I have a velocity field, say
$$
\mathbb{v}=\left\langle\frac{-2xy}{(x^2+y^2)^2},\frac{x^2-y^2}{(x^2+y^2)^2}\right\rangle
$$
First, I have to find the complex velocity potential, then I have to calculate the flux across a straight line from $2i$ to $1$ in the direction right to left.
So for the complex velocity potential, since this velocity field is both irrotational and incompressible $\phi$ and $\psi$ exists. thus the complex velocity is
$$
\Psi(x,y)=\phi(x,y)+i\psi(x,y)
$$
where the complex velocity potential here is
$$
\Psi(x,y)=\frac{x-y}{x^2+y^2}-i\frac{x^2-y^2}{x^2+y^2}.
$$
I am not sure that this is correct.
Lastly, the flux of $$\mathbb{v}=\int_\gamma\big(V\cdot n)d\vec{s}=\int_\gamma Pdy-Qdx$$
but this does not seem right, as I have a variable of two unknowns but only a 1D argument/input?
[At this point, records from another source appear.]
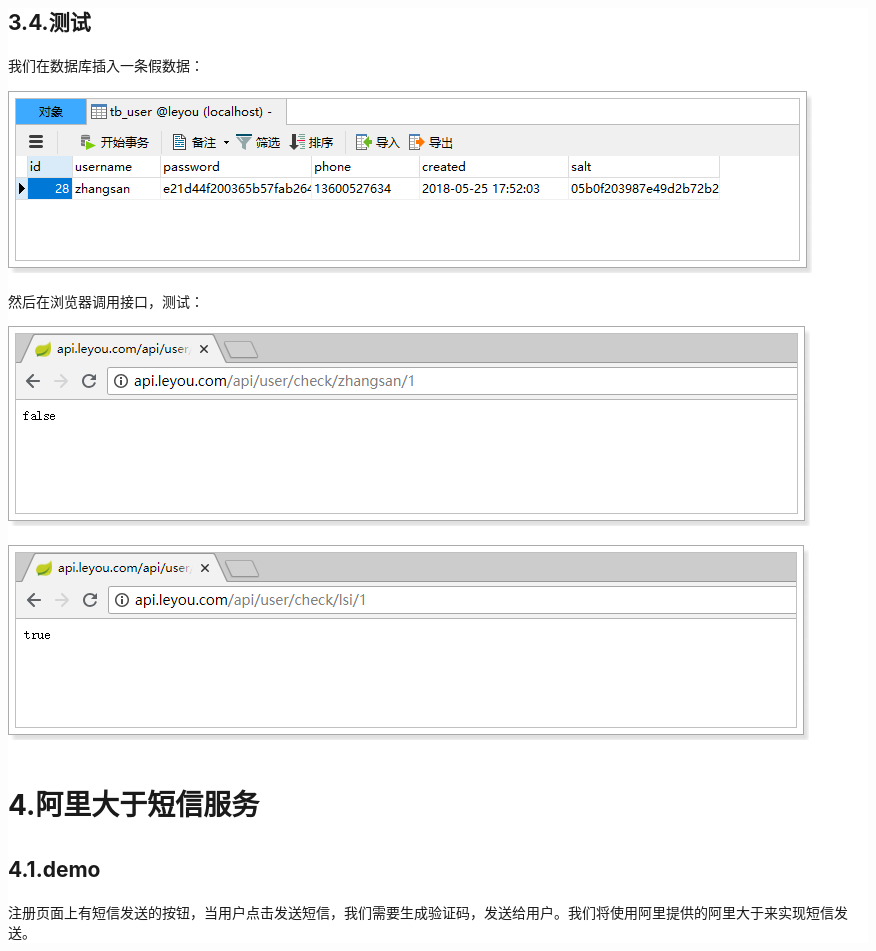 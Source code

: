 

## 3.4.测试

我们在数据库插入一条假数据：

![1532781696303](assets/1532781696303.png)

然后在浏览器调用接口，测试：

![1532781679924](assets/1532781679924.png)

![1532781726835](assets/1532781726835.png)



# 4.阿里大于短信服务



## 4.1.demo

注册页面上有短信发送的按钮，当用户点击发送短信，我们需要生成验证码，发送给用户。我们将使用阿里提供的阿里大于来实现短信发送。
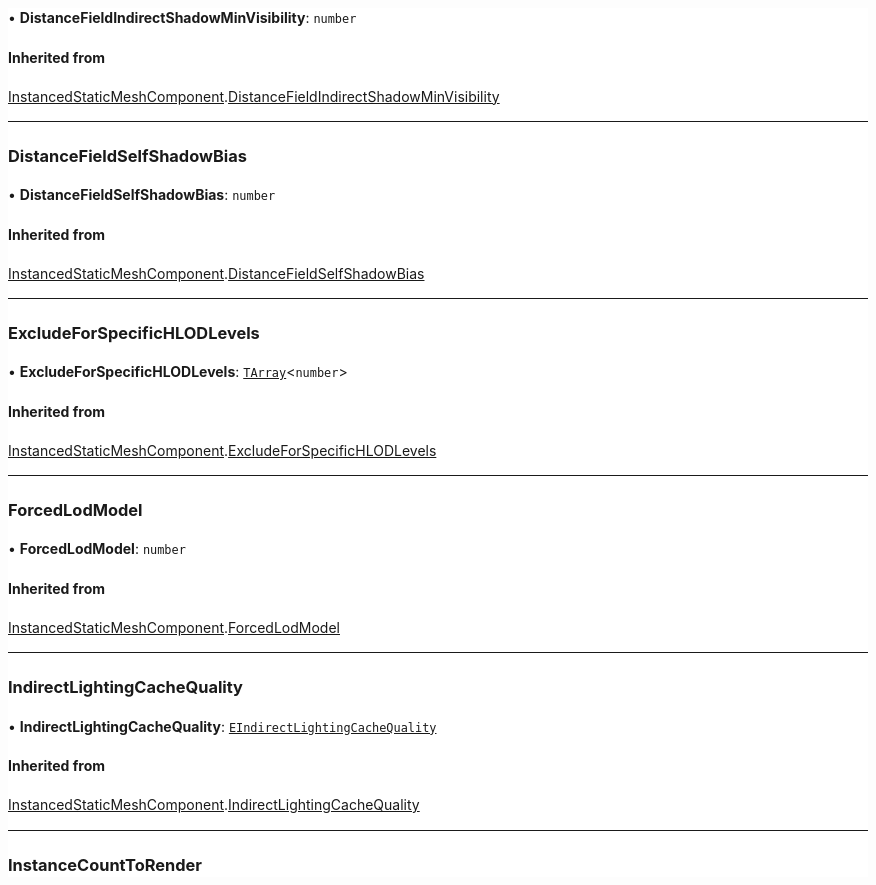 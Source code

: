 • **DistanceFieldIndirectShadowMinVisibility**: `number`

#### Inherited from

[InstancedStaticMeshComponent](ue_ue.InstancedStaticMeshComponent.md).[DistanceFieldIndirectShadowMinVisibility](ue_ue.InstancedStaticMeshComponent.md#distancefieldindirectshadowminvisibility)

___

### DistanceFieldSelfShadowBias

• **DistanceFieldSelfShadowBias**: `number`

#### Inherited from

[InstancedStaticMeshComponent](ue_ue.InstancedStaticMeshComponent.md).[DistanceFieldSelfShadowBias](ue_ue.InstancedStaticMeshComponent.md#distancefieldselfshadowbias)

___

### ExcludeForSpecificHLODLevels

• **ExcludeForSpecificHLODLevels**: [`TArray`](../interfaces/ue_puerts.TArray.md)<`number`\>

#### Inherited from

[InstancedStaticMeshComponent](ue_ue.InstancedStaticMeshComponent.md).[ExcludeForSpecificHLODLevels](ue_ue.InstancedStaticMeshComponent.md#excludeforspecifichlodlevels)

___

### ForcedLodModel

• **ForcedLodModel**: `number`

#### Inherited from

[InstancedStaticMeshComponent](ue_ue.InstancedStaticMeshComponent.md).[ForcedLodModel](ue_ue.InstancedStaticMeshComponent.md#forcedlodmodel)

___

### IndirectLightingCacheQuality

• **IndirectLightingCacheQuality**: [`EIndirectLightingCacheQuality`](../enums/ue_ue.EIndirectLightingCacheQuality.md)

#### Inherited from

[InstancedStaticMeshComponent](ue_ue.InstancedStaticMeshComponent.md).[IndirectLightingCacheQuality](ue_ue.InstancedStaticMeshComponent.md#indirectlightingcachequality)

___

### InstanceCountToRender
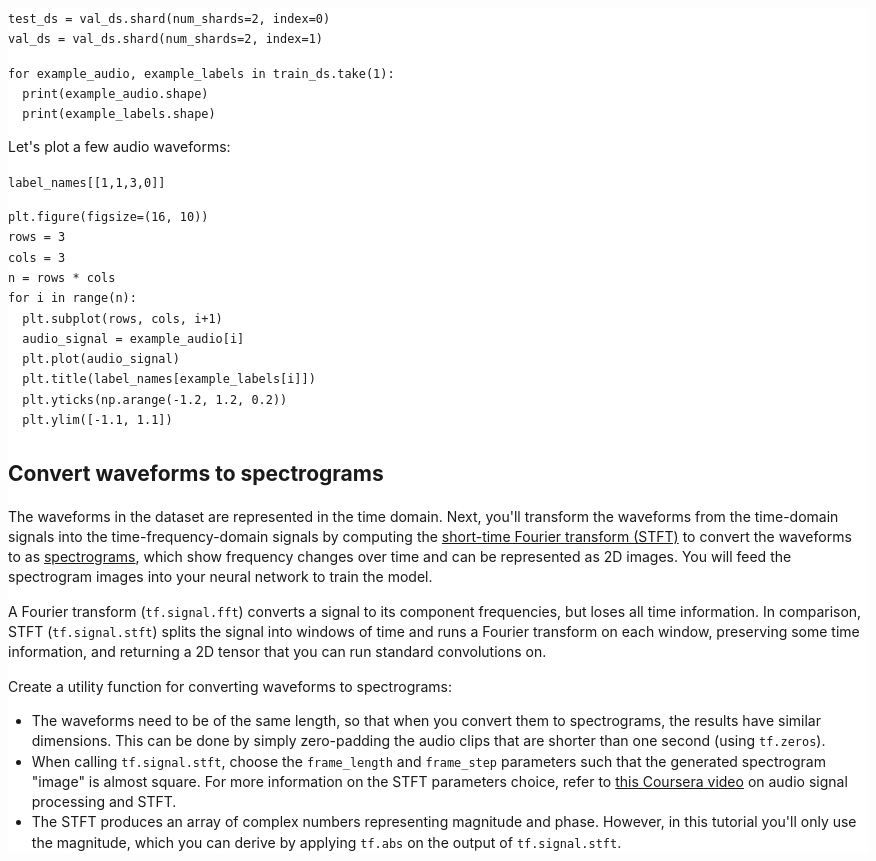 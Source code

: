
 ```
test_ds = val_ds.shard(num_shards=2, index=0)
val_ds = val_ds.shard(num_shards=2, index=1)
```


```
for example_audio, example_labels in train_ds.take(1):  
  print(example_audio.shape)
  print(example_labels.shape)
```

Let's plot a few audio waveforms:


```
label_names[[1,1,3,0]]
```


```
plt.figure(figsize=(16, 10))
rows = 3
cols = 3
n = rows * cols
for i in range(n):
  plt.subplot(rows, cols, i+1)
  audio_signal = example_audio[i]
  plt.plot(audio_signal)
  plt.title(label_names[example_labels[i]])
  plt.yticks(np.arange(-1.2, 1.2, 0.2))
  plt.ylim([-1.1, 1.1])
```

## Convert waveforms to spectrograms

The waveforms in the dataset are represented in the time domain. Next, you'll transform the waveforms from the time-domain signals into the time-frequency-domain signals by computing the [short-time Fourier transform (STFT)](https://en.wikipedia.org/wiki/Short-time_Fourier_transform) to convert the waveforms to as [spectrograms](https://en.wikipedia.org/wiki/Spectrogram), which show frequency changes over time and can be represented as 2D images. You will feed the spectrogram images into your neural network to train the model.

A Fourier transform (`tf.signal.fft`) converts a signal to its component frequencies, but loses all time information. In comparison, STFT (`tf.signal.stft`) splits the signal into windows of time and runs a Fourier transform on each window, preserving some time information, and returning a 2D tensor that you can run standard convolutions on.

Create a utility function for converting waveforms to spectrograms:

- The waveforms need to be of the same length, so that when you convert them to spectrograms, the results have similar dimensions. This can be done by simply zero-padding the audio clips that are shorter than one second (using `tf.zeros`).
- When calling `tf.signal.stft`, choose the `frame_length` and `frame_step` parameters such that the generated spectrogram "image" is almost square. For more information on the STFT parameters choice, refer to [this Coursera video](https://www.coursera.org/lecture/audio-signal-processing/stft-2-tjEQe) on audio signal processing and STFT.
- The STFT produces an array of complex numbers representing magnitude and phase. However, in this tutorial you'll only use the magnitude, which you can derive by applying `tf.abs` on the output of `tf.signal.stft`.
Maybe if I use greens theorem?
""""Edit"""""
So if I do this into a surface integral using greens theorem
$$\int Pdy-Qdx = \iint \Big(\frac{\partial Q}{\partial x}-\frac{\partial P}{\partial y}\Big)dxdy$$
But how would I know which limits I can use for which variables and how would one know the limit for the other variable, lets say that I use $2i$ to $1$ for $x$ how would I know what to use for $y$?
Best Answer
Denote the velocity components as
$$u = \frac{-2xy}{(x^2+y^2)^2}, \,\,\, v = \frac{x^2-y^2}{(x^2+y^2)^2}$$
The complex potential is an analytic function $\Psi(z) = \phi(x,y) + i \psi(x,y)$ of the complex variable $z = x+iy$ where the real part $\phi$ is the velocity potential and the imaginary part $\psi$ is the streamfunction.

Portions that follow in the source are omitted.